# To do
Beneath this instruction is a block of data; output from it exactly the lines that run from the one containing "2. Edit the" through the one containing "Alternatively, run a", inclusive.

# Records provided
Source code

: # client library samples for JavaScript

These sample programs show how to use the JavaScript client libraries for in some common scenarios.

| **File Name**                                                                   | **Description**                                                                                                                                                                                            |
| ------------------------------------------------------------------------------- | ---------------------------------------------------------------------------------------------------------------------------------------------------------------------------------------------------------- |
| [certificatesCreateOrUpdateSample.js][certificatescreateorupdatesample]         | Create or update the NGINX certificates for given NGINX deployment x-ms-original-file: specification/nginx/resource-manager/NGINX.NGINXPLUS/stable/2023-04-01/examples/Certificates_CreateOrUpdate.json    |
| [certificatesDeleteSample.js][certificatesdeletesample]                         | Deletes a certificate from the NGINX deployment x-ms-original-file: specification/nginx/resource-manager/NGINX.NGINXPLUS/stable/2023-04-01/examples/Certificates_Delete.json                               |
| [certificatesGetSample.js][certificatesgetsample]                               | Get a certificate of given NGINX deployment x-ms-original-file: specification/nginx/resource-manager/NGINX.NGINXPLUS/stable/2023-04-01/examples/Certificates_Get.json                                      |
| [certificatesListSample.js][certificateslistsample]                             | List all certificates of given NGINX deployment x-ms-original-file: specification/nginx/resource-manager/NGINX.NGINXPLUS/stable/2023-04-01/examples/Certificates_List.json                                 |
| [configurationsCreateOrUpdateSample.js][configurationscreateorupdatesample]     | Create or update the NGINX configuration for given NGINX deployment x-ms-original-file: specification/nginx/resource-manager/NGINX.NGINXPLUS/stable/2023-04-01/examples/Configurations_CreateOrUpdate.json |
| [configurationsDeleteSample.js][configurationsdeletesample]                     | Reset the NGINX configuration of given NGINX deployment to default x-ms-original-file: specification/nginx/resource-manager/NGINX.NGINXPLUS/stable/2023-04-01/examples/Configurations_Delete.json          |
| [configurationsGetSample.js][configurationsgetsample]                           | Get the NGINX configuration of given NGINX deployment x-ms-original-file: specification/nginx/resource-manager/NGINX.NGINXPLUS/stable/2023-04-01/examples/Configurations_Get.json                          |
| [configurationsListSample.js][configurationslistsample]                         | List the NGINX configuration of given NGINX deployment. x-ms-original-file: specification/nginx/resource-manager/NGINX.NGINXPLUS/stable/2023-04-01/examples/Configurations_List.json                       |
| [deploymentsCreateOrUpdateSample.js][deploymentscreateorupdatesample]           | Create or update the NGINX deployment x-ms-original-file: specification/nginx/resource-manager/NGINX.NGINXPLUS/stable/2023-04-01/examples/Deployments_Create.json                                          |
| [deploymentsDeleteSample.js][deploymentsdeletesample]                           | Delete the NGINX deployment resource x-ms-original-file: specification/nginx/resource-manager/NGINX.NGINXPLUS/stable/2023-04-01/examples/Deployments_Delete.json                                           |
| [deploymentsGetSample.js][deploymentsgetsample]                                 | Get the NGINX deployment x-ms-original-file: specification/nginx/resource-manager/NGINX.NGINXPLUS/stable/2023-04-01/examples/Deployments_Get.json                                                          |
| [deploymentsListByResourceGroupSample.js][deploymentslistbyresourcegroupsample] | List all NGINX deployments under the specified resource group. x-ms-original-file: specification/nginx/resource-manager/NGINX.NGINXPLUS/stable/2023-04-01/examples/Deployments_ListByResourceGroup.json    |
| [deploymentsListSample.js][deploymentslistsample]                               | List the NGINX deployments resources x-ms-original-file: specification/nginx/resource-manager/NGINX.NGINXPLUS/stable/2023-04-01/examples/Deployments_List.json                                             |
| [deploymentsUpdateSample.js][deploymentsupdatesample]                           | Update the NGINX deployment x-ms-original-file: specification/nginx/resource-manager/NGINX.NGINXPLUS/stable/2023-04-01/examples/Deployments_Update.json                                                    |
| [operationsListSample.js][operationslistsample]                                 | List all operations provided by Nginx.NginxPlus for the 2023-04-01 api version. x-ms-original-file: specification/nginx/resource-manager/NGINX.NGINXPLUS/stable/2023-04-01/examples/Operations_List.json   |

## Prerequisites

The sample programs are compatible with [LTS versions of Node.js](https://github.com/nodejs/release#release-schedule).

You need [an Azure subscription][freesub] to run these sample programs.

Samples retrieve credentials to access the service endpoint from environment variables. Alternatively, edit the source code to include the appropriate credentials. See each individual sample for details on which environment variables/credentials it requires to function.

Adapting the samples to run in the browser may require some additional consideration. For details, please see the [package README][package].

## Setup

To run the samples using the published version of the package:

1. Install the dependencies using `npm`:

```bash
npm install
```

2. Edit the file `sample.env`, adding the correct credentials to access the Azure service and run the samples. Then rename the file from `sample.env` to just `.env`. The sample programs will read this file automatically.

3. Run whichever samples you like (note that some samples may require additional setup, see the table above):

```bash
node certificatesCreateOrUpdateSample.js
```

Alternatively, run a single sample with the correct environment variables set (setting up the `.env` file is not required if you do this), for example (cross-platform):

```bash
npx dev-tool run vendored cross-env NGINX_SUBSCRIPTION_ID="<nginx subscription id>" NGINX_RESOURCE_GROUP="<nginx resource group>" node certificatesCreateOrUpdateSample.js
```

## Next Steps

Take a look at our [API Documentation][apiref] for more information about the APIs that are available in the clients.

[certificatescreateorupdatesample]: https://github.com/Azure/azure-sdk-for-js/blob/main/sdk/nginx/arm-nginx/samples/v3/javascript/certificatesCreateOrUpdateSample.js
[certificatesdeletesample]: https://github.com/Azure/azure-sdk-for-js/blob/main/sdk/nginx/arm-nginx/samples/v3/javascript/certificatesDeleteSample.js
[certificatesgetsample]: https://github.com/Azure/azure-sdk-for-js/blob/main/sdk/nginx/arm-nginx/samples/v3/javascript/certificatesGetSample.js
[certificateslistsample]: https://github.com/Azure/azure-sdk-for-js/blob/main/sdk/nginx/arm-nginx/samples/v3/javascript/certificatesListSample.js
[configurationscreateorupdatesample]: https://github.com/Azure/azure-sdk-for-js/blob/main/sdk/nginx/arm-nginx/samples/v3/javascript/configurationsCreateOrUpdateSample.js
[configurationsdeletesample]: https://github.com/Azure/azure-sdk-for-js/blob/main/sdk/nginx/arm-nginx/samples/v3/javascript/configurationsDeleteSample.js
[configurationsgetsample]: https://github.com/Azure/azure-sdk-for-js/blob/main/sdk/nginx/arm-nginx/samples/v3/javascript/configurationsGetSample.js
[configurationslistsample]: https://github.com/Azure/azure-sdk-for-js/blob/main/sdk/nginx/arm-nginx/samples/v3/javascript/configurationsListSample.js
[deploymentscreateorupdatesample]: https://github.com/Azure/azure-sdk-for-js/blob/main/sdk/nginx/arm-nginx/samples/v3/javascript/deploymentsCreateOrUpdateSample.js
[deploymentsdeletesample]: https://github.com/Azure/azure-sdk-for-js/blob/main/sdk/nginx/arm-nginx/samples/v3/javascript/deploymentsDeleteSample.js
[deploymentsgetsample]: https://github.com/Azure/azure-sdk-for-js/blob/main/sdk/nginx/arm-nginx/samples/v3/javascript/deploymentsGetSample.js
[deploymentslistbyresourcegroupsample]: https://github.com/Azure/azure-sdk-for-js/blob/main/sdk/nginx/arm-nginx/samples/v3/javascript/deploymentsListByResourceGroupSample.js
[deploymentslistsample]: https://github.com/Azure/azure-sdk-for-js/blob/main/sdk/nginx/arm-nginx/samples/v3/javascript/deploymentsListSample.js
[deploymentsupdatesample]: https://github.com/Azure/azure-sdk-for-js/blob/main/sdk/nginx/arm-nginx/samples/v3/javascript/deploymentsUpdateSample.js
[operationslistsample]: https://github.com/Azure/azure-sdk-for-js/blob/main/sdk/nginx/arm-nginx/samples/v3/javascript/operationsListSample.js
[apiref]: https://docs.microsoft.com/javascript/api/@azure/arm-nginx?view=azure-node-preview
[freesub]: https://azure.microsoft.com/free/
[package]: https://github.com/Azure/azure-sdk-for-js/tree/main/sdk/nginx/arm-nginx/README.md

# Exercise result
2. Edit the file `sample.env`, adding the correct credentials to access the Azure service and run the samples. Then rename the file from `sample.env` to just `.env`. The sample programs will read this file automatically.

3. Run whichever samples you like (note that some samples may require additional setup, see the table above):

```bash
node certificatesCreateOrUpdateSample.js
```

Alternatively, run a single sample with the correct environment variables set (setting up the `.env` file is not required if you do this), for example (cross-platform):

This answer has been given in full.